Nicolas. Il y avait les journées mondiales de l'écologie du livre qui se tenaient à Strasbourg, littéralement juste avant l’Ouest Hurlant. Et lors d'une conférence, je crois que c'est l'intervenant de “Recyclivre” qui a dit quelque chose que je trouvais très juste : en ce moment, il y a des interventions, notamment au salon du livre, sur le fait qu'on devrait instaurer un droit sur la vente du livre d'occasion, pour rémunérer mieux les auteurices. Mais peut-être qu'avant de se poser cette question là, il faudrait se poser la question de comment est-ce qu'on fait en sorte que les gens lisent plus, tout simplement. Parce que c'est ça qui booste les ventes, en réalité, bien plus que de remettre en question le circuit d'occasion.
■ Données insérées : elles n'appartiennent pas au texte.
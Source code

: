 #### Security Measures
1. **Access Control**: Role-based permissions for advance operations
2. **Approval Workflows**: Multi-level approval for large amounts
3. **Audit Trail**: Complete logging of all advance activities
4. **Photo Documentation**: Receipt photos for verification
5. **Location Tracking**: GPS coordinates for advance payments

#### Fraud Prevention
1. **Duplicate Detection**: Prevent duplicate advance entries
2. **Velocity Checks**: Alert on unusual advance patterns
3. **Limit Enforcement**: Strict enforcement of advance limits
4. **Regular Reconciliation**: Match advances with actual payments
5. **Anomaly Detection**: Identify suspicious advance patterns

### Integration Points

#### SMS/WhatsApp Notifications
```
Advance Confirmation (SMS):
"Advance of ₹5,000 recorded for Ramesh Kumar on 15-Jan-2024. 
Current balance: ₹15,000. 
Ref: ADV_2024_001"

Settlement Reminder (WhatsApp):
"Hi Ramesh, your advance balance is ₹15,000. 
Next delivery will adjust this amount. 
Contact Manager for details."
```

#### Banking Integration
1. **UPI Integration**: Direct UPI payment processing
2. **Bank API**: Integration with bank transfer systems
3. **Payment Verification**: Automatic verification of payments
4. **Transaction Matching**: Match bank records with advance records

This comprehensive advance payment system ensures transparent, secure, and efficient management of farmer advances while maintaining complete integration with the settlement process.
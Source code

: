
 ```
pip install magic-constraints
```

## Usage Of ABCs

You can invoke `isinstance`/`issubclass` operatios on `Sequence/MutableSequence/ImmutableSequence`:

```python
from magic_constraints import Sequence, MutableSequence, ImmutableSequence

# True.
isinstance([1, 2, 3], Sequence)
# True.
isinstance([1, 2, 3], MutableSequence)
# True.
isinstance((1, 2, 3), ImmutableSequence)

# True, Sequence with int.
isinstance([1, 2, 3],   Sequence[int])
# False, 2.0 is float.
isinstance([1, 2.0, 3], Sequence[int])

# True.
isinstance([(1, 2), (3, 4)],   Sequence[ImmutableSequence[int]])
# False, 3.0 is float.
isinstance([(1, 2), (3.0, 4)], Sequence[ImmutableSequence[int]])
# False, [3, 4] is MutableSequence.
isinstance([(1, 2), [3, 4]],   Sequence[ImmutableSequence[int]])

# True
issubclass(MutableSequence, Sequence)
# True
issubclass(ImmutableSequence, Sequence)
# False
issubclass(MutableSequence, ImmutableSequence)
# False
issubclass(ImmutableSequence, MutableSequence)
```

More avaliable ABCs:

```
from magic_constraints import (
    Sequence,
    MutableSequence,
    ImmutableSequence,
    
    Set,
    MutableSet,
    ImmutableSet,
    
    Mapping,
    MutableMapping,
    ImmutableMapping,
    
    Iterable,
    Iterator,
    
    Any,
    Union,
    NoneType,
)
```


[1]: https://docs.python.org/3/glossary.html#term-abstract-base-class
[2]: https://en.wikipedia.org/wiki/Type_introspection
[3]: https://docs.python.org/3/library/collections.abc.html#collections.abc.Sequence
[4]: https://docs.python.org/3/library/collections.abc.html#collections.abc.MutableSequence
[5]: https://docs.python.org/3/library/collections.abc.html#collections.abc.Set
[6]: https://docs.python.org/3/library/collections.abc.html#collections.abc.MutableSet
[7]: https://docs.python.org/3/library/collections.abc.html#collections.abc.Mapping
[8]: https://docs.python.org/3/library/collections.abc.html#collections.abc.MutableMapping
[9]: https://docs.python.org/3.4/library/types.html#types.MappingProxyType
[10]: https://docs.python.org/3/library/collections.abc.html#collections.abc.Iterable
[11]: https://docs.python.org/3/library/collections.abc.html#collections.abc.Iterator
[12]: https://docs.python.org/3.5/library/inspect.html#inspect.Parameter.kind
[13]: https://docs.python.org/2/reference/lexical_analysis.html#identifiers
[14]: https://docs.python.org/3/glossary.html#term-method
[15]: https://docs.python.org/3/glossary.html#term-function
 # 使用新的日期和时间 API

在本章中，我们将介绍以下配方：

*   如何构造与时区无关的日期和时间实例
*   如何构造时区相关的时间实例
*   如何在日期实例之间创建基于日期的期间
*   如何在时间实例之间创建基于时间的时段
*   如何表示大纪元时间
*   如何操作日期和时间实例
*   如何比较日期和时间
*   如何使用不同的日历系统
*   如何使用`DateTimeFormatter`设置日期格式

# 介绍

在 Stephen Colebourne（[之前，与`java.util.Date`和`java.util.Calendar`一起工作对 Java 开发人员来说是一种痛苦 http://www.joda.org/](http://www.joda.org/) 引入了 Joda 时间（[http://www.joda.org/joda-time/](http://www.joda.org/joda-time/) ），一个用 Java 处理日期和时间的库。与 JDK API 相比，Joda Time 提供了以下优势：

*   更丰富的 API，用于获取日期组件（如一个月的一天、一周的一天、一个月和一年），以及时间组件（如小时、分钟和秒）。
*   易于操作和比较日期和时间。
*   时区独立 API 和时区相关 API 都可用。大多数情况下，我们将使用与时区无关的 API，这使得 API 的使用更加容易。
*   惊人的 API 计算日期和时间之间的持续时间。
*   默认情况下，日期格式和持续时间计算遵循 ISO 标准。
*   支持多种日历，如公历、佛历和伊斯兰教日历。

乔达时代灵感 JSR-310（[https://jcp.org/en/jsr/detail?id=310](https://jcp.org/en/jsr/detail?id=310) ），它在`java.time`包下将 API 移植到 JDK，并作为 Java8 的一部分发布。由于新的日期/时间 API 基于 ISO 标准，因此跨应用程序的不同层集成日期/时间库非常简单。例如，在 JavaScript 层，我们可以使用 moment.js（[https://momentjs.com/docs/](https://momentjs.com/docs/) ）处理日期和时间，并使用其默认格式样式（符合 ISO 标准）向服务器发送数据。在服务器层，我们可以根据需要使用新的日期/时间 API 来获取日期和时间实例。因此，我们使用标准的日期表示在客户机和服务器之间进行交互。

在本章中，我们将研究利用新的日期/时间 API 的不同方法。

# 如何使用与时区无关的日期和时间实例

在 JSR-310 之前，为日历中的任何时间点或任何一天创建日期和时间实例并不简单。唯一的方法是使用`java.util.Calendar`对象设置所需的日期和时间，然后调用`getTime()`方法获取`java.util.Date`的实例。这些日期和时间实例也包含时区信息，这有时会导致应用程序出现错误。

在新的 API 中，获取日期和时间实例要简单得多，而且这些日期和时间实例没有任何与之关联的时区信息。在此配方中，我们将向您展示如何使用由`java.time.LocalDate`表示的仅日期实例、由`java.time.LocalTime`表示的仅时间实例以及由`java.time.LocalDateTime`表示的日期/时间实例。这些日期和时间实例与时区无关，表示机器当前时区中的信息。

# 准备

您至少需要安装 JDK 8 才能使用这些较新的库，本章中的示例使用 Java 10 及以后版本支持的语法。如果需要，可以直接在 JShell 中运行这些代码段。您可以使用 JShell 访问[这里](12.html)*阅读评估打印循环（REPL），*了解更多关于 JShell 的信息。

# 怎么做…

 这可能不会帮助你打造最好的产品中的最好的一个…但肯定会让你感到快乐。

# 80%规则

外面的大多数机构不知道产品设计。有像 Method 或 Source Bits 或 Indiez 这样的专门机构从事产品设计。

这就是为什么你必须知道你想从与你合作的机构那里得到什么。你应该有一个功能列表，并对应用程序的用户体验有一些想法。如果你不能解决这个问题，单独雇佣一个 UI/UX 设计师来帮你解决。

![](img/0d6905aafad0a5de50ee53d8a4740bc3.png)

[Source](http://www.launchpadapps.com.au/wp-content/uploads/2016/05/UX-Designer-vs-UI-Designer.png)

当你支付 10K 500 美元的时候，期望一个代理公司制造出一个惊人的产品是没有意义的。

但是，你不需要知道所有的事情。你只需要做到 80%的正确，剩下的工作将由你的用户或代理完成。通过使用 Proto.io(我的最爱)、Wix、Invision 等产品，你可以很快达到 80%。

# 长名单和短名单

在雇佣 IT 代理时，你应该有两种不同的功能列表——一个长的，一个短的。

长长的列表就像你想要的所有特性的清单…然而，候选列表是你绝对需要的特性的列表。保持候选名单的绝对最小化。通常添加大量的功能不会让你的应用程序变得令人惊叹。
Allan. Je suis totalement en ligne avec ça. Comme tu le disais en plaisantant tout à l'heure, ça fait 25 ans que Fantastinet existe, ImaJn’ère existe aussi depuis un certain nombre d'années. Je pense que ces actions-là, aujourd’hui, ne peuvent venir que d’un tissu associatif. C'est-à-dire que l'école a atteint ses limites sur les sujets, sur les missions qu'on lui donne. Je pense qu'aujourd'hui, le seul moyen qu'on a, et c'est ce qu'on avait déjà dit lors des états généraux de l'imaginaire en 2017, c'est que les amateurices de littérature, et de littérature d'imaginaire en particulier, descendent dans l’arène, montent des clubs de lecture, organisent des rencontres avec les auteurices sur les différents secteurs. On crée des lecteurices parce qu'on crée de la passion. Et aujourd'hui, les collégien·nes, les étudiant·es et même les adultes n'ont pas les outils, n'ont pas forcément la connaissance, n'ont pas le réseau pour être conseillé·es. Nous, on a monté, avec l’asso Fantastinet, un club de lecture à l'université du Mans. On a eu 15 personnes qui n'étaient pas de l'université. C'est aussi un moyen de redonner goût à la lecture. Je ne pense pas qu'on arrivera simplement avec un travail éditorial, un travail de communication à le faire. Il faut que ceux qui aiment y aillent, en fait.
Pierre-Marie. C'est le Monde qui a publié une étude en disant que 2024, c'était la première année où le temps passé à la lecture était en baisse. Par rapport à avant ?
Stéphanie ou Fanny ?. Oui, c'est tous les ans, c'est un effondrement, la lecture.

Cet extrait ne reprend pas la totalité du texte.